On Thu, 1 Sep 2005, Shane O'Donnell wrote:

> Comments embedded...
> 
> On 9/1/05, William Sutton <william at trilug.org> wrote:
> > A lot of good stuff....yes, there probably needs to be a better solution
> > to the whole problem...after all, how do you determine that lack of httpd
> > response stems from a server using a slow LDAP server for logins rather
> > than httpd being turned off or local system processes putting on a severe
> > load?
> > 
> 
> Actually, this is something that OpenNMS would report as "service
> unresponsive" instead of "down", assuming you configured the software
> to actually log-in to the box.  Also, the LDAP server could be polled
> using LDAP and should also respond as "unresponsive".  "Unresponsive"

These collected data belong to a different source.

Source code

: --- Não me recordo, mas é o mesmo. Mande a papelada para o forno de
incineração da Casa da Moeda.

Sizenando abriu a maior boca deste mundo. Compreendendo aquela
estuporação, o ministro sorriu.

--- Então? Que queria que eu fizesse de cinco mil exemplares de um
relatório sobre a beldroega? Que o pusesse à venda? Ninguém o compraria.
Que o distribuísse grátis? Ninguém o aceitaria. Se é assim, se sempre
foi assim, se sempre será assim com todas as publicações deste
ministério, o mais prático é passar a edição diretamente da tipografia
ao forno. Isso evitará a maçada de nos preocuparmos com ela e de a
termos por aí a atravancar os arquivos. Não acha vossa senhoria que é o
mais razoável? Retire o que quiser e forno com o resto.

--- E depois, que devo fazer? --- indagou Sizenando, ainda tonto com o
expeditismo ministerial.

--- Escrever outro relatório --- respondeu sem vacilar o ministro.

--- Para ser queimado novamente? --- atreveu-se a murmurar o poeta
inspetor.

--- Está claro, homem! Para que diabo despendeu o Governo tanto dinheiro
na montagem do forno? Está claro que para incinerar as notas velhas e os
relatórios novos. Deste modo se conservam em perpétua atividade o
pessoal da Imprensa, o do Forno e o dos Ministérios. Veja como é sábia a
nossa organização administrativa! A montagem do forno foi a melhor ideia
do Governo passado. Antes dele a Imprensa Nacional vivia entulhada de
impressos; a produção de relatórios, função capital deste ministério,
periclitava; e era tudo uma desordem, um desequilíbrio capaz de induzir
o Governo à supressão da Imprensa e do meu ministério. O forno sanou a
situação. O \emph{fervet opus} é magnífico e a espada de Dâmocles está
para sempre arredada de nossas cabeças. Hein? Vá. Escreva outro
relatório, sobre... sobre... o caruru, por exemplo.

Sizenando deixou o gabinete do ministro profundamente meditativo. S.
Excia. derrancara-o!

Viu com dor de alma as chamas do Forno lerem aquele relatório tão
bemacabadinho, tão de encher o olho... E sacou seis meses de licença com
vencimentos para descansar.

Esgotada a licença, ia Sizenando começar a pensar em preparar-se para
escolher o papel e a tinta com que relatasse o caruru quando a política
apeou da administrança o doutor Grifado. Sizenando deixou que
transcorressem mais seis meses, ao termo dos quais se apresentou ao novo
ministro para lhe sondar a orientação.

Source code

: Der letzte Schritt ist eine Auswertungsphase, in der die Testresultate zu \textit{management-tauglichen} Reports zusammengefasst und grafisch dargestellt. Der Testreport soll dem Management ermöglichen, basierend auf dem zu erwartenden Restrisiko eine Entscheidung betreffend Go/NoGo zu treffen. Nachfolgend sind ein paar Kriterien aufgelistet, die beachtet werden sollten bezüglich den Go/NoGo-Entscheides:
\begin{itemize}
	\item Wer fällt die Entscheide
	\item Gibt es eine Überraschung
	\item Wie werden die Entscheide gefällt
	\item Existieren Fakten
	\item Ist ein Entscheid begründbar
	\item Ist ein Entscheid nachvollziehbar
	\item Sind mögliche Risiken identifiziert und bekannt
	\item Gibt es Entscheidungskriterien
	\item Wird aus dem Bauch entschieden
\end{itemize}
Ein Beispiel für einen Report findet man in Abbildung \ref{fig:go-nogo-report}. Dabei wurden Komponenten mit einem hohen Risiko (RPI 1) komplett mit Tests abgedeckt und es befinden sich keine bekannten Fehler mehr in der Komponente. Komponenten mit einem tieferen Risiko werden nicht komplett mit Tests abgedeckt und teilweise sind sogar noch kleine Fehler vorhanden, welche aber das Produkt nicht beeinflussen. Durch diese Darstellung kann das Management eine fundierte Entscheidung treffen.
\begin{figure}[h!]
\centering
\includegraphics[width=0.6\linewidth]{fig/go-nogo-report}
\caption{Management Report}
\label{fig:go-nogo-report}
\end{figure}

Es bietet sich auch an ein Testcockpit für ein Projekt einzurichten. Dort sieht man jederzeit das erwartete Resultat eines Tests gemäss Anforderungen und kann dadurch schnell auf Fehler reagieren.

> means, in OpenNMS, that the TCP handshake completed but that the
> service never completed the entire synthetic transaction.
> 
> > As I said, I've been on the development side of an in-house system that
> > does client-based monitoring, so I have a particular viewpoint on the
> > entire process.  You've helped me see that it's not the only (or
> > necessarily best) solution.
> > 
> > I'm beginning to think that (even with all of the existing monitoring
> > tools) something should be developed that provides data from both inside
> > and outside a server, with a set of rule-based processes on the data
> > collection/reporting server that intelligently ties that information
> > together...
> > 
> 
> Ties it together AND compares it for an anomalies between the two. 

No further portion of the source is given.